Exercise directions:
Single out the lines of the material that contain "Richtigkeit" and copy them.

Data section: Begin

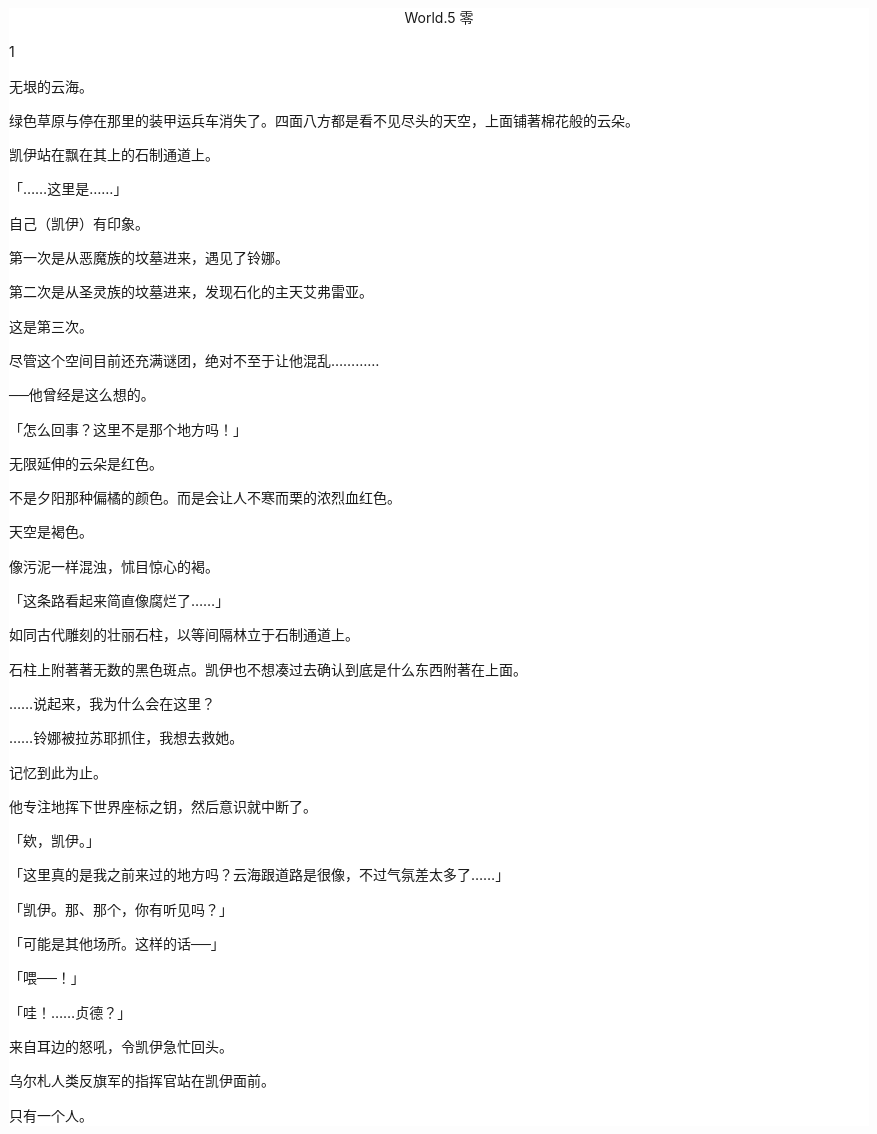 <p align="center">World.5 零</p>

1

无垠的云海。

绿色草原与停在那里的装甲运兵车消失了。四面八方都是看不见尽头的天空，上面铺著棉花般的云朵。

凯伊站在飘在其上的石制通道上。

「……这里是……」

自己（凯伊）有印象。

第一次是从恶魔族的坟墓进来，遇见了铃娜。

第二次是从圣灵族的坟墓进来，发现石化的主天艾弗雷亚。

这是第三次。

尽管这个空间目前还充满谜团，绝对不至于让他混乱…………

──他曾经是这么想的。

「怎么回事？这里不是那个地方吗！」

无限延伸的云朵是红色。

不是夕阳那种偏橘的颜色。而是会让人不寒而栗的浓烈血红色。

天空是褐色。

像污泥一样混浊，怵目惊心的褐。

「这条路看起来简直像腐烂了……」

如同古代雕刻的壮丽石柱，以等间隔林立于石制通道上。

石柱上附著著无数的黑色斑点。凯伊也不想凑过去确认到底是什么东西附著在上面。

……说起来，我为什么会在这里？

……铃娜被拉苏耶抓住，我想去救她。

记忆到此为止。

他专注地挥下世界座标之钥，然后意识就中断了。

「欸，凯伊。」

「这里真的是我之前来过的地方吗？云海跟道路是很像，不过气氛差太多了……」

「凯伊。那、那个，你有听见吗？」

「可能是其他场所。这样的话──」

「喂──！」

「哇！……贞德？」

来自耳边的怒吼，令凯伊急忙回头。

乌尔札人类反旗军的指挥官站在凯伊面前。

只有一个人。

Data section: End
Data section: Begin

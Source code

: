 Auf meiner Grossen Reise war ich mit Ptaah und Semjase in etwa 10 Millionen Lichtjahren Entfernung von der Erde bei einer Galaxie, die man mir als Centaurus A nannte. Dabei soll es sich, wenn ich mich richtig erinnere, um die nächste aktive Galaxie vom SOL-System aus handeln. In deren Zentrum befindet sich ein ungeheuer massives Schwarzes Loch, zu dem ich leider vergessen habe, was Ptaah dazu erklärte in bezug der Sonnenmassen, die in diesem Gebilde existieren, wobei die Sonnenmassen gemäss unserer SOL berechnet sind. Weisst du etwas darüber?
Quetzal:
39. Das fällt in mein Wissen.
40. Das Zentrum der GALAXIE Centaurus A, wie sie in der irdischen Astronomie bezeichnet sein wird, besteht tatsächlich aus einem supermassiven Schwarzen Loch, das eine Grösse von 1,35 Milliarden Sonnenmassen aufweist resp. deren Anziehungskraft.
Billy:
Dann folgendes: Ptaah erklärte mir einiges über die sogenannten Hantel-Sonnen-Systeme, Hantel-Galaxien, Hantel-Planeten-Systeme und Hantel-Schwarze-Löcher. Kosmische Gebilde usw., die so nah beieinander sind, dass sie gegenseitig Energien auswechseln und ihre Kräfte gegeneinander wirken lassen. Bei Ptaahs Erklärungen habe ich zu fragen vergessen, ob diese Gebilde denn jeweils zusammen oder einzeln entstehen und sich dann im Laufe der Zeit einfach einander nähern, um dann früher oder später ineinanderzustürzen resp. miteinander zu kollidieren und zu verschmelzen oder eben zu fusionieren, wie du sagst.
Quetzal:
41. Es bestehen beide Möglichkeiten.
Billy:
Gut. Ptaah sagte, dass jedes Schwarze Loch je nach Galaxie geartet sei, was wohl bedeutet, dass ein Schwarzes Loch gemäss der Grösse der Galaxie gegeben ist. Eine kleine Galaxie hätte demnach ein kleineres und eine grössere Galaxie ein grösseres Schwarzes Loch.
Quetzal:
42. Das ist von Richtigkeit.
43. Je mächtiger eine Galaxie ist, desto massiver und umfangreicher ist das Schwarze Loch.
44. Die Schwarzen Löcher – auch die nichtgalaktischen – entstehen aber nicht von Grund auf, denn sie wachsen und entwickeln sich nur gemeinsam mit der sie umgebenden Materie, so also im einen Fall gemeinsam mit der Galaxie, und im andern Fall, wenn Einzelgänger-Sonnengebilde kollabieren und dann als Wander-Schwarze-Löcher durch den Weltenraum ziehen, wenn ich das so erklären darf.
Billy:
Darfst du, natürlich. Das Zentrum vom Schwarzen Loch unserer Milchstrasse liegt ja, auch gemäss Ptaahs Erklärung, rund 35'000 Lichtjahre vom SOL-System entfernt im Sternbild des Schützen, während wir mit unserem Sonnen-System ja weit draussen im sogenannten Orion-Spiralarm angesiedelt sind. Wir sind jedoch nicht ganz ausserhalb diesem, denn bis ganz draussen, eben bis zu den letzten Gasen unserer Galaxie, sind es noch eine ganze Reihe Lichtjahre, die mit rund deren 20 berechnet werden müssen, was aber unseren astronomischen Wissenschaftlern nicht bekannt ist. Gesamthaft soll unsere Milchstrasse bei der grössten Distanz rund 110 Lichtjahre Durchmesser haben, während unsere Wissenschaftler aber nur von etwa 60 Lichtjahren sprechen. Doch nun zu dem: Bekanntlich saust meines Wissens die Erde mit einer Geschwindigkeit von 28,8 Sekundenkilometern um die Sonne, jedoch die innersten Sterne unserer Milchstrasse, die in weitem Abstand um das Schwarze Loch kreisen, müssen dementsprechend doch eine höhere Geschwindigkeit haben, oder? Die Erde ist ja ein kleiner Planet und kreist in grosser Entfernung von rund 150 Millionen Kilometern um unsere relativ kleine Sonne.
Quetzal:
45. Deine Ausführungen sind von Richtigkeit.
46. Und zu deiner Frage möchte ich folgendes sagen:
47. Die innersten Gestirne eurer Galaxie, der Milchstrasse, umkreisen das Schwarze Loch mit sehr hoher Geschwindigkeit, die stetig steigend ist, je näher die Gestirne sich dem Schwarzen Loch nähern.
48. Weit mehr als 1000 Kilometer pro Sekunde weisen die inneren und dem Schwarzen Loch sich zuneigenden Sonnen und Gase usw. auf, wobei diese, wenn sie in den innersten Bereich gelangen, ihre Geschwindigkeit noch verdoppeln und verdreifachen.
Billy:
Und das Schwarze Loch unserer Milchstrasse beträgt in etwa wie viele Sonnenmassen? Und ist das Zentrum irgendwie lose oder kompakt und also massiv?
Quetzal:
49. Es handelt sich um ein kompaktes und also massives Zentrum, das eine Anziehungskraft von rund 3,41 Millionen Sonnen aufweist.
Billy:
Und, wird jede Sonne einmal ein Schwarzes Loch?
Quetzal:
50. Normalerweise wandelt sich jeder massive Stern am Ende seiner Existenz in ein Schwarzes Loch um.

Data section: End

Solution for this task:
42. Das ist von Richtigkeit.
45. Deine Ausführungen sind von Richtigkeit.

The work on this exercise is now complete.